Sara Bareilles is sharing her experience with taking medication “per la prima volta” as she battles depression and anxiety.
Martedì, il “Love Song” cantante, 42, posted a photo holding half of a white pill in her hand.
“This is my medicine,” she began the vulnerable caption before acknowledging her “not pictured medicines” in the form of “friends/family, terapia, exercise, sleep and meditation).”
She continued and said after two decades “of feeling very strongly that it was not the path I needed to take…I have tried medication for the first time.”
Bareilles described the changes she’s already witnessed, aggiungendo, “For the first time in months I can feel myself again- my joy, my optimism and my laughter are among some of the precious parts of myself I have rediscovered.”
“They sit at my soul’s table, along with my sweet sadness and my tender anxiety…who, a proposito, aren’t the only ones talking anymore. It is a profound, holy relief,” Bareilles shared.

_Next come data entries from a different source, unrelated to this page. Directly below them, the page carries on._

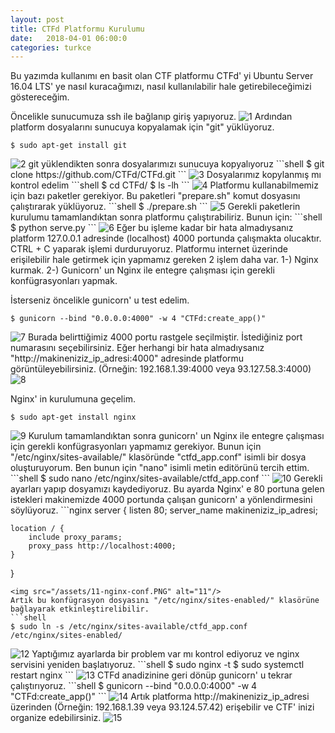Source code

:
 ```yaml
---
layout: post
title: CTFd Platformu Kurulumu
date:   2018-04-01 06:00:0
categories: turkce
---
```


Bu yazımda kullanımı en basit olan CTF platformu CTFd' yi Ubuntu Server 16.04 LTS' ye nasıl kuracağımızı, nasıl kullanılabilir hale getirebileceğimizi göstereceğim.

Öncelikle sunucumuza ssh ile bağlanıp giriş yapıyoruz. 
<img src="/assets/1-giris.PNG" alt="1"/>
Ardından platform dosyalarını sunucuya kopyalamak için "git" yüklüyoruz.
```shell
$ sudo apt-get install git
```
<img src="/assets/2-git-install.PNG" alt="2"/>
git yüklendikten sonra dosyalarımızı sunucuya kopyalıyoruz
```shell
$ git clone https://github.com/CTFd/CTFd.git
```
<img src="/assets/3-git-clone.PNG" alt="3"/>
Dosyalarımız kopylanmış mı kontrol edelim
```shell
$ cd CTFd/
$ ls -lh
```
<img src="/assets/4-klasor-icerigi.PNG" alt="4"/>
Platformu kullanabilmemiz için bazı paketler gerekiyor. Bu paketleri "prepare.sh" komut dosyasını çalıştırarak yüklüyoruz.
```shell
$ ./prepare.sh
```
<img src="/assets/5-kurulum.PNG" alt="5"/>
Gerekli paketlerin kurulumu tamamlandıktan sonra platformu çalıştırabiliriz. Bunun için:
```shell
$ python serve.py
```
<img src="/assets/6-local.PNG" alt="6"/>
Eğer bu işleme kadar bir hata almadıysanız platform 127.0.0.1 adresinde (localhost) 4000 portunda çalışmakta olucaktır. CTRL + C yaparak işlemi durduruyoruz. 
Platformu internet üzerinde erişilebilir hale getirmek için yapmamız gereken 2 işlem daha var. 
1-) Nginx kurmak.
2-) Gunicorn' un Nginx ile entegre çalışması için gerekli konfügrasyonları yapmak.

İsterseniz öncelikle gunicorn' u test edelim. 
```shell
$ gunicorn --bind "0.0.0.0:4000" -w 4 "CTFd:create_app()"
```
<img src="/assets/7-gunicorn.PNG" alt="7"/>
Burada belirttiğimiz 4000 portu rastgele seçilmiştir. İstediğiniz port numarasını seçebilirsiniz.
Eğer herhangi bir hata almadıysanız "http://makineniziz_ip_adresi:4000" adresinde platformu görüntüleyebilirsiniz. (Örneğin: 192.168.1.39:4000 veya 93.127.58.3:4000)
<img src="/assets/8-setup-page.PNG" alt="8"/>

Nginx' in kurulumuna geçelim. 
```shell
$ sudo apt-get install nginx
```
<img src="/assets/9-nginx-install.PNG" alt="9"/>
Kurulum tamamlandıktan sonra gunicorn' un Nginx ile entegre çalışması için gerekli konfügrasyonları yapmamız gerekiyor.
Bunun için "/etc/nginx/sites-available/" klasöründe "ctfd_app.conf" isimli bir dosya oluşturuyorum. Ben bunun için "nano" isimli metin editörünü tercih ettim. 
```shell
$ sudo nano /etc/nginx/sites-available/ctfd_app.conf
```
<img src="/assets/10-nginx-conf.PNG" alt="10"/>
Gerekli ayarları yapıp dosyamızı kaydediyoruz. Bu ayarda Nginx' e 80 portuna gelen istekleri makinemizde 4000 portunda çalışan gunicorn' a yönlendirmesini söylüyoruz.
```nginx
server {
	listen 80;
	server_name makineniziz_ip_adresi;
	
	location / {
		include proxy_params;
		proxy_pass http://localhost:4000;
	}
}
```
<img src="/assets/11-nginx-conf.PNG" alt="11"/>
Artık bu konfügrasyon dosyasını "/etc/nginx/sites-enabled/" klasörüne bağlayarak etkinleştirelibilir.
```shell
$ sudo ln -s /etc/nginx/sites-available/ctfd_app.conf /etc/nginx/sites-enabled/
```
<img src="/assets/12-nginx-symlink.PNG" alt="12"/>
Yaptığımız ayarlarda bir problem var mı kontrol ediyoruz ve nginx servisini yeniden başlatıyoruz.
```shell
$ sudo nginx -t
$ sudo systemctl restart nginx
```
<img src="/assets/13-nginx-test.PNG" alt="13"/>
CTFd anadizinine geri dönüp gunicorn' u tekrar çalıştırıyoruz.
```shell
$ gunicorn --bind "0.0.0.0:4000" -w 4 "CTFd:create_app()"
```
<img src="/assets/14-gunicorn-start.PNG" alt="14"/>
Artık platforma http://makineniziz_ip_adresi üzerinden (Örneğin: 192.168.1.39 veya 93.124.57.42) erişebilir ve CTF' inizi organize edebilirsiniz.
<img src="/assets/15-finish.PNG" alt="15"/>





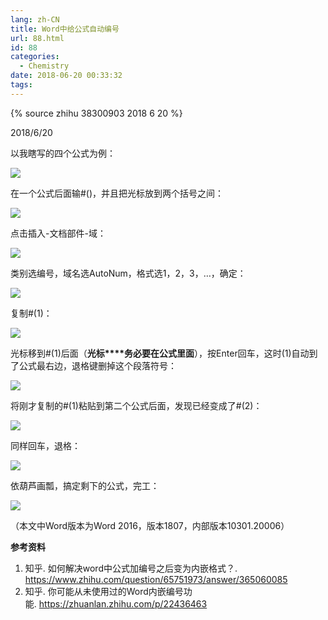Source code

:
 ```yaml
---
lang: zh-CN
title: Word中给公式自动编号
url: 88.html
id: 88
categories:
  - Chemistry
date: 2018-06-20 00:33:32
tags:
---
```

{% source zhihu 38300903 2018 6 20 %}

2018/6/20

以我瞎写的四个公式为例：  
<!--more-->

![](https://api.njzjz.win/1k2LbKMgckUdhbimlXza1Lpqzbh3Fg5cN)

在一个公式后面输#()，并且把光标放到两个括号之间：

![](https://api.njzjz.win/1vP8xgkwd-yaKAFynOWOnt7rQ-2EWqd_S)

点击插入-文档部件-域：

![](https://api.njzjz.win/1o0cxj03yPV9KYRw7mVGWAohdqfXOf6Nr)

类别选编号，域名选AutoNum，格式选1，2，3，…，确定：  

![](https://api.njzjz.win/18ZgV4M3cQevNPKC8UimY5_RmtQrRNK26)

复制#(1)：

![](https://api.njzjz.win/1R1KQyzX3GKQSqDIS_nMGoUNERjGLjnsJ)

光标移到#(1)后面（**光标****务必要在公式里面**），按Enter回车，这时(1)自动到了公式最右边，退格键删掉这个段落符号：

![](https://api.njzjz.win/14LPS36GYWoBnKt1WhTZYxBQH8txBs084)

将刚才复制的#(1)粘贴到第二个公式后面，发现已经变成了#(2)：

![](https://api.njzjz.win/1xCZ6MomGmP5C3Qpb0x9B5PYpMNCi-eh5)

同样回车，退格：

![](https://api.njzjz.win/1GMdF68ga3BGjafjN-TBMeTciWc7u58fc)

依葫芦画瓢，搞定剩下的公式，完工：

![](https://api.njzjz.win/1Hq233l1o-gzdF1mgLE9OTHSs8GDzYPIG)

（本文中Word版本为Word 2016，版本1807，内部版本10301.20006）

**参考资料**

1.  知乎. 如何解决word中公式加编号之后变为内嵌格式？. https://www.zhihu.com/question/65751973/answer/365060085
2.  知乎. 你可能从未使用过的Word内嵌编号功能. https://zhuanlan.zhihu.com/p/22436463
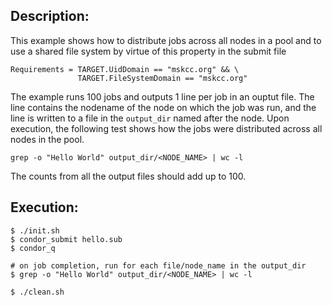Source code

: ## Description:

This example shows how to distribute jobs across all nodes in a pool and to use a shared file system by virtue of this property in the submit file

```
Requirements = TARGET.UidDomain == "mskcc.org" && \
               TARGET.FileSystemDomain == "mskcc.org"
```

The example runs 100 jobs and outputs 1 line per job in an ouptut file. The line contains the nodename of the node on which the job was run, and the line is written to a file in the `output_dir` named after the node. Upon execution, the following test shows how the jobs were distributed across all nodes in the pool. 

```
grep -o "Hello World" output_dir/<NODE_NAME> | wc -l
```

The counts from all the output files should add up to 100. 

## Execution:

```
$ ./init.sh
$ condor_submit hello.sub
$ condor_q

# on job completion, run for each file/node_name in the output_dir
$ grep -o "Hello World" output_dir/<NODE_NAME> | wc -l

$ ./clean.sh
```
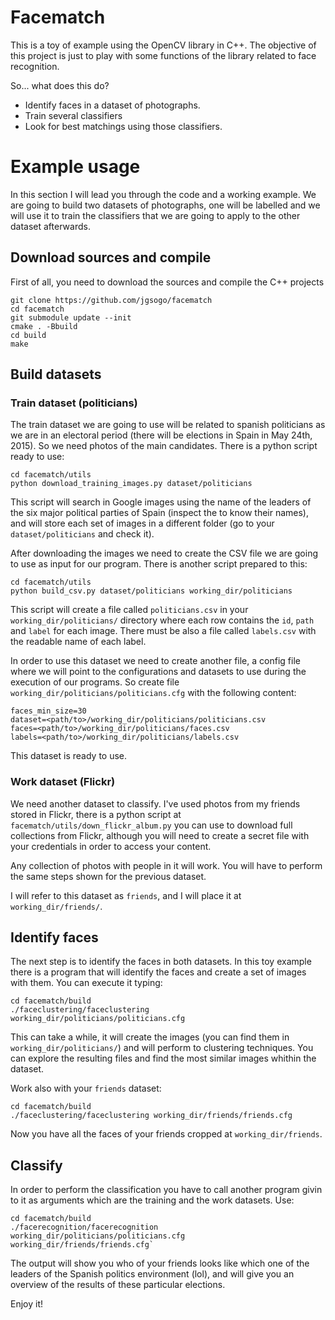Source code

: # Facematch

This is a toy of example using the OpenCV library in C++. The objective
of this project is just to play with some functions of the library
related to face recognition.

So... what does this do?

 * Identify faces in a dataset of photographs.
 * Train several classifiers
 * Look for best matchings using those classifiers.


# Example usage

In this section I will lead you through the code and a working example. We
are going to build two datasets of photographs, one will be labelled and
we will use it to train the classifiers that we are going to apply to
the other dataset afterwards.

## Download sources and compile

First of all, you need to download the sources and compile the C++ projects

```
git clone https://github.com/jgsogo/facematch
cd facematch
git submodule update --init
cmake . -Bbuild
cd build
make
```

## Build datasets

### Train dataset (politicians)
The train dataset we are going to use will be related to spanish politicians
as we are in an electoral period (there will be elections in Spain in
May 24th, 2015). So we need photos of the main candidates. There is a python
script ready to use:

```
cd facematch/utils
python download_training_images.py dataset/politicians
```

This script will search in Google images using the name of the leaders of the
six major political parties of Spain (inspect the to know their names), and
will store each set of images in a different folder (go to your `dataset/politicians`
and check it).

After downloading the images we need to create the CSV file we are going
to use as input for our program. There is another script prepared to this:

```
cd facematch/utils
python build_csv.py dataset/politicians working_dir/politicians
```

This script will create a file called `politicians.csv` in your `working_dir/politicians/`
directory where each row contains the `id`, `path` and `label` for each image. There must
be also a file called `labels.csv` with the readable name of each label.

In order to use this dataset we need to create another file, a config file
where we will point to the configurations and datasets to use during the execution
of our programs. So create file `working_dir/politicians/politicians.cfg`
with the following content:

```
faces_min_size=30
dataset=<path/to>/working_dir/politicians/politicians.csv
faces=<path/to>/working_dir/politicians/faces.csv
labels=<path/to>/working_dir/politicians/labels.csv
```

This dataset is ready to use.

### Work dataset (Flickr)

We need another dataset to classify. I've used photos from my friends stored in Flickr, 
there is a python script at `facematch/utils/down_flickr_album.py` you can use to
download full collections from Flickr, although you will need to create a secret file
with your credentials in order to access your content.

Any collection of photos with people in it will work. You will have to perform the same
steps shown for the previous dataset.

I will refer to this dataset as `friends`, and I will place it at `working_dir/friends/`.


## Identify faces
The next step is to identify the faces in both datasets. In this toy example there is a
program that will identify the faces and create a set of images with them. You can
execute it typing:

```
cd facematch/build
./faceclustering/faceclustering working_dir/politicians/politicians.cfg
```

This can take a while, it will create the images (you can find them in `working_dir/politicians/`)
and will perform to clustering techniques. You can explore the resulting files and find
the most similar images whithin the dataset.

Work also with your `friends` dataset:

```
cd facematch/build
./faceclustering/faceclustering working_dir/friends/friends.cfg
```

Now you have all the faces of your friends cropped at `working_dir/friends`.


## Classify
In order to perform the classification you have to call another program givin to it as
arguments which are the training and the work datasets. Use:

```
cd facematch/build
./facerecognition/facerecognition working_dir/politicians/politicians.cfg working_dir/friends/friends.cfg`
```

The output will show you who of your friends looks like which one of the leaders of the Spanish politics
environment (lol), and will give you an overview of the results of these particular elections.


Enjoy it!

Opening up about her struggle with depression and anxiety, she shared a message for “those who don’t understand it or have never dealt with it,” e ha scritto, “from the inside of depression and anxiety sometimes you can’t see the possibility of a way out, much less the path itself.”
Il Girls5va star described the “emotions” she’s experienced over the last year, telling her supporters, “I felt desperate and overwhelmed almost all the time. The amount of energy it took to “gestire” my emotions (I use that term loosely because that makes me seem like I had a handle on anything) would exhaust me so much that my whole sense of myself got distorted. I didn’t feel like me anymore.”
Bareilles, chi aperto alle PERSONE di “dealing with old demons of anxiety and depression” nel mese di luglio 2020, went on to explain that “depression is not rational. It does not respond “I have so much to be grateful for”, o “just concentrate on the good things”.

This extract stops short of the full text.